Please print every record below exactly as it reads.

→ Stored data
───

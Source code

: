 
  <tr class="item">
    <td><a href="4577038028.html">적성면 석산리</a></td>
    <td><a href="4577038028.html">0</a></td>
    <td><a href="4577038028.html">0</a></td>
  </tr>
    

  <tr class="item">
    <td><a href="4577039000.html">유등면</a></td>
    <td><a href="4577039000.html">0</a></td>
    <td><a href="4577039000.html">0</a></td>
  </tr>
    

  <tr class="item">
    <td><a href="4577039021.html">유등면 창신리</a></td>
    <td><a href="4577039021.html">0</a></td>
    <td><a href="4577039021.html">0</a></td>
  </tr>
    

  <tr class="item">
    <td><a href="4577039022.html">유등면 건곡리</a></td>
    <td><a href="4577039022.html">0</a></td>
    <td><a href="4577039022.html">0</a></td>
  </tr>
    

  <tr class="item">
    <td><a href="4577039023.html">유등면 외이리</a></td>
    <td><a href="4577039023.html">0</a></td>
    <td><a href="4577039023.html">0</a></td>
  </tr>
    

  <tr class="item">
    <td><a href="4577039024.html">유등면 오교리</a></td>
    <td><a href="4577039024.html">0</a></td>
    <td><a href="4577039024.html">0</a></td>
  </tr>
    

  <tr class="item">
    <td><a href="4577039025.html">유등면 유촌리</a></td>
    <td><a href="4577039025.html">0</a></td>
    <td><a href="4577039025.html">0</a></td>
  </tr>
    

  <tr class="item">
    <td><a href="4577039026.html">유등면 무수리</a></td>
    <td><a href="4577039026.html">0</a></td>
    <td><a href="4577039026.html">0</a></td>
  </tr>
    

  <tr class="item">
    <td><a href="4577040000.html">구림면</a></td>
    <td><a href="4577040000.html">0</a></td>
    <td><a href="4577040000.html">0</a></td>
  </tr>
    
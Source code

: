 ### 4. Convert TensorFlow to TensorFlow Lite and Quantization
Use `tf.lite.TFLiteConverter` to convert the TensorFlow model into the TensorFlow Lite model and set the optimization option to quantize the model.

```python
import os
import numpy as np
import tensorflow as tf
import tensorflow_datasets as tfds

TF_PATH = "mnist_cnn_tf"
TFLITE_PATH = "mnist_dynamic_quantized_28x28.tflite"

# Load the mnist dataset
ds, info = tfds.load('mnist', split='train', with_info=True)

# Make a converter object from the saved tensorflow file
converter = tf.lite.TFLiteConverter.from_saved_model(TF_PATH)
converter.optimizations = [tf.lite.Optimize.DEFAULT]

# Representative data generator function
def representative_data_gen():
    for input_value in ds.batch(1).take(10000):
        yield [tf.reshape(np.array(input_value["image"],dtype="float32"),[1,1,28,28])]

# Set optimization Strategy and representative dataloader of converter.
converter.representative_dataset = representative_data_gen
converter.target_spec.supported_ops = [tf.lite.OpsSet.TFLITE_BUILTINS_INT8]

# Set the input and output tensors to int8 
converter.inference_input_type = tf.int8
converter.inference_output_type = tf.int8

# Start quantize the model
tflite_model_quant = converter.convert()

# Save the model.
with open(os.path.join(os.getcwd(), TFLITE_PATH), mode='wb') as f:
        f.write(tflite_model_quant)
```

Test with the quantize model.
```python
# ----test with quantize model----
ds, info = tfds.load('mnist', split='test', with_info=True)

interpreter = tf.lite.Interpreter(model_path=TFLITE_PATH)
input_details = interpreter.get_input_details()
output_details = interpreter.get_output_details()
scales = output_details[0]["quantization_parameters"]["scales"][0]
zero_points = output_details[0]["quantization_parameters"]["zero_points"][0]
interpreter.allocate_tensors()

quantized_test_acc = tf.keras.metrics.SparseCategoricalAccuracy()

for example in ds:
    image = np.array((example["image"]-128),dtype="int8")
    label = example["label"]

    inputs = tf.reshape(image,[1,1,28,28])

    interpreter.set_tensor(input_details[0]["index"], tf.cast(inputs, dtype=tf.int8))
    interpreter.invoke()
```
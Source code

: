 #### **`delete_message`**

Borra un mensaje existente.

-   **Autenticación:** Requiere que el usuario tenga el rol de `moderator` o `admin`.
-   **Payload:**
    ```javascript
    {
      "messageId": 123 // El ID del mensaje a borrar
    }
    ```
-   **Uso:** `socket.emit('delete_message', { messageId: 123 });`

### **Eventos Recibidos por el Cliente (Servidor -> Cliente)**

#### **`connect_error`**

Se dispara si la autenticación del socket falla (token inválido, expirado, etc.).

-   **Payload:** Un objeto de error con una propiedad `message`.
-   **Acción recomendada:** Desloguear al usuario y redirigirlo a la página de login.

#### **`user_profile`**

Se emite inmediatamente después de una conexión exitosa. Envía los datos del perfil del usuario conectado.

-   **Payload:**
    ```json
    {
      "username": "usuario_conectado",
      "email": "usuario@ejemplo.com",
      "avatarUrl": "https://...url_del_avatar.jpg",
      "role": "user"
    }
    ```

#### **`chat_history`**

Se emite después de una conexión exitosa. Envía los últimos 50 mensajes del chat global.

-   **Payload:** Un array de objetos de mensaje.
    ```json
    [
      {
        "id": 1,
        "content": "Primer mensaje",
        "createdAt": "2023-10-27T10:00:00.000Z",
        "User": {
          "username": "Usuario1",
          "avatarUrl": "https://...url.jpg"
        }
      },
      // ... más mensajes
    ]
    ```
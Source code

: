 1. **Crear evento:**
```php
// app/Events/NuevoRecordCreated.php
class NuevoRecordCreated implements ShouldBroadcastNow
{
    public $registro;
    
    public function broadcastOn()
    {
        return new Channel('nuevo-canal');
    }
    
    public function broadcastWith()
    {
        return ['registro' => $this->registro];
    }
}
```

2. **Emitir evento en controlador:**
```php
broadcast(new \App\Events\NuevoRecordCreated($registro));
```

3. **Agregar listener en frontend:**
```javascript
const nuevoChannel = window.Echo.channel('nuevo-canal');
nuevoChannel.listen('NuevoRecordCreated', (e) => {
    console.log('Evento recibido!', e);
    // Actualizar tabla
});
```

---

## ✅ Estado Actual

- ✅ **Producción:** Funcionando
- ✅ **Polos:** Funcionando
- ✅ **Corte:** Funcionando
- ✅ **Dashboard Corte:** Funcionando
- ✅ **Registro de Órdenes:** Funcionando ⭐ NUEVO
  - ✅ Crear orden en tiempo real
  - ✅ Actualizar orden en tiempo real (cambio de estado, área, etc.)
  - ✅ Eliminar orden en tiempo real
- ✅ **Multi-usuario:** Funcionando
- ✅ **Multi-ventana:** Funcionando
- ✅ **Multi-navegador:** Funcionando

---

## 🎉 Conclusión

───

→ WRITTEN SOLUTION
Source code

: 
  <tr class="item">
    <td><a href="4577038028.html">적성면 석산리</a></td>
    <td><a href="4577038028.html">0</a></td>
    <td><a href="4577038028.html">0</a></td>
  </tr>
    

  <tr class="item">
    <td><a href="4577039000.html">유등면</a></td>
    <td><a href="4577039000.html">0</a></td>
    <td><a href="4577039000.html">0</a></td>
  </tr>
    

  <tr class="item">
    <td><a href="4577039021.html">유등면 창신리</a></td>
    <td><a href="4577039021.html">0</a></td>
    <td><a href="4577039021.html">0</a></td>
  </tr>
    

  <tr class="item">
    <td><a href="4577039022.html">유등면 건곡리</a></td>
    <td><a href="4577039022.html">0</a></td>
    <td><a href="4577039022.html">0</a></td>
  </tr>
    

  <tr class="item">
    <td><a href="4577039023.html">유등면 외이리</a></td>
    <td><a href="4577039023.html">0</a></td>
    <td><a href="4577039023.html">0</a></td>
  </tr>
    

  <tr class="item">
    <td><a href="4577039024.html">유등면 오교리</a></td>
    <td><a href="4577039024.html">0</a></td>
    <td><a href="4577039024.html">0</a></td>
  </tr>
    

  <tr class="item">
    <td><a href="4577039025.html">유등면 유촌리</a></td>
    <td><a href="4577039025.html">0</a></td>
    <td><a href="4577039025.html">0</a></td>
  </tr>
    

  <tr class="item">
    <td><a href="4577039026.html">유등면 무수리</a></td>
    <td><a href="4577039026.html">0</a></td>
    <td><a href="4577039026.html">0</a></td>
  </tr>
    

  <tr class="item">
    <td><a href="4577040000.html">구림면</a></td>
    <td><a href="4577040000.html">0</a></td>
    <td><a href="4577040000.html">0</a></td>
  </tr>
    
Source code

: ### 4. Convert TensorFlow to TensorFlow Lite and Quantization
Use `tf.lite.TFLiteConverter` to convert the TensorFlow model into the TensorFlow Lite model and set the optimization option to quantize the model.

```python
import os
import numpy as np
import tensorflow as tf
import tensorflow_datasets as tfds

TF_PATH = "mnist_cnn_tf"
TFLITE_PATH = "mnist_dynamic_quantized_28x28.tflite"

# Load the mnist dataset
ds, info = tfds.load('mnist', split='train', with_info=True)

# Make a converter object from the saved tensorflow file
converter = tf.lite.TFLiteConverter.from_saved_model(TF_PATH)
converter.optimizations = [tf.lite.Optimize.DEFAULT]

# Representative data generator function
def representative_data_gen():
    for input_value in ds.batch(1).take(10000):
        yield [tf.reshape(np.array(input_value["image"],dtype="float32"),[1,1,28,28])]

# Set optimization Strategy and representative dataloader of converter.
converter.representative_dataset = representative_data_gen
converter.target_spec.supported_ops = [tf.lite.OpsSet.TFLITE_BUILTINS_INT8]

# Set the input and output tensors to int8 
converter.inference_input_type = tf.int8
converter.inference_output_type = tf.int8

# Start quantize the model
tflite_model_quant = converter.convert()

# Save the model.
with open(os.path.join(os.getcwd(), TFLITE_PATH), mode='wb') as f:
        f.write(tflite_model_quant)
```

Test with the quantize model.
```python
# ----test with quantize model----
ds, info = tfds.load('mnist', split='test', with_info=True)

interpreter = tf.lite.Interpreter(model_path=TFLITE_PATH)
input_details = interpreter.get_input_details()
output_details = interpreter.get_output_details()
scales = output_details[0]["quantization_parameters"]["scales"][0]
zero_points = output_details[0]["quantization_parameters"]["zero_points"][0]
interpreter.allocate_tensors()

quantized_test_acc = tf.keras.metrics.SparseCategoricalAccuracy()

for example in ds:
    image = np.array((example["image"]-128),dtype="int8")
    label = example["label"]

    inputs = tf.reshape(image,[1,1,28,28])

    interpreter.set_tensor(input_details[0]["index"], tf.cast(inputs, dtype=tf.int8))
    interpreter.invoke()
```
Source code

: #### **`delete_message`**

Borra un mensaje existente.

-   **Autenticación:** Requiere que el usuario tenga el rol de `moderator` o `admin`.
-   **Payload:**
    ```javascript
    {
      "messageId": 123 // El ID del mensaje a borrar
    }
    ```
-   **Uso:** `socket.emit('delete_message', { messageId: 123 });`

### **Eventos Recibidos por el Cliente (Servidor -> Cliente)**

#### **`connect_error`**

Se dispara si la autenticación del socket falla (token inválido, expirado, etc.).

-   **Payload:** Un objeto de error con una propiedad `message`.
-   **Acción recomendada:** Desloguear al usuario y redirigirlo a la página de login.

#### **`user_profile`**

Se emite inmediatamente después de una conexión exitosa. Envía los datos del perfil del usuario conectado.

-   **Payload:**
    ```json
    {
      "username": "usuario_conectado",
      "email": "usuario@ejemplo.com",
      "avatarUrl": "https://...url_del_avatar.jpg",
      "role": "user"
    }
    ```

#### **`chat_history`**

Se emite después de una conexión exitosa. Envía los últimos 50 mensajes del chat global.

-   **Payload:** Un array de objetos de mensaje.
    ```json
    [
      {
        "id": 1,
        "content": "Primer mensaje",
        "createdAt": "2023-10-27T10:00:00.000Z",
        "User": {
          "username": "Usuario1",
          "avatarUrl": "https://...url.jpg"
        }
      },
      // ... más mensajes
    ]
    ```
Source code

: 1. **Crear evento:**
```php
// app/Events/NuevoRecordCreated.php
class NuevoRecordCreated implements ShouldBroadcastNow
{
    public $registro;
    
    public function broadcastOn()
    {
        return new Channel('nuevo-canal');
    }
    
    public function broadcastWith()
    {
        return ['registro' => $this->registro];
    }
}
```

2. **Emitir evento en controlador:**
```php
broadcast(new \App\Events\NuevoRecordCreated($registro));
```

3. **Agregar listener en frontend:**
```javascript
const nuevoChannel = window.Echo.channel('nuevo-canal');
nuevoChannel.listen('NuevoRecordCreated', (e) => {
    console.log('Evento recibido!', e);
    // Actualizar tabla
});
```

---

## ✅ Estado Actual

- ✅ **Producción:** Funcionando
- ✅ **Polos:** Funcionando
- ✅ **Corte:** Funcionando
- ✅ **Dashboard Corte:** Funcionando
- ✅ **Registro de Órdenes:** Funcionando ⭐ NUEVO
  - ✅ Crear orden en tiempo real
  - ✅ Actualizar orden en tiempo real (cambio de estado, área, etc.)
  - ✅ Eliminar orden en tiempo real
- ✅ **Multi-usuario:** Funcionando
- ✅ **Multi-ventana:** Funcionando
- ✅ **Multi-navegador:** Funcionando

---

## 🎉 Conclusión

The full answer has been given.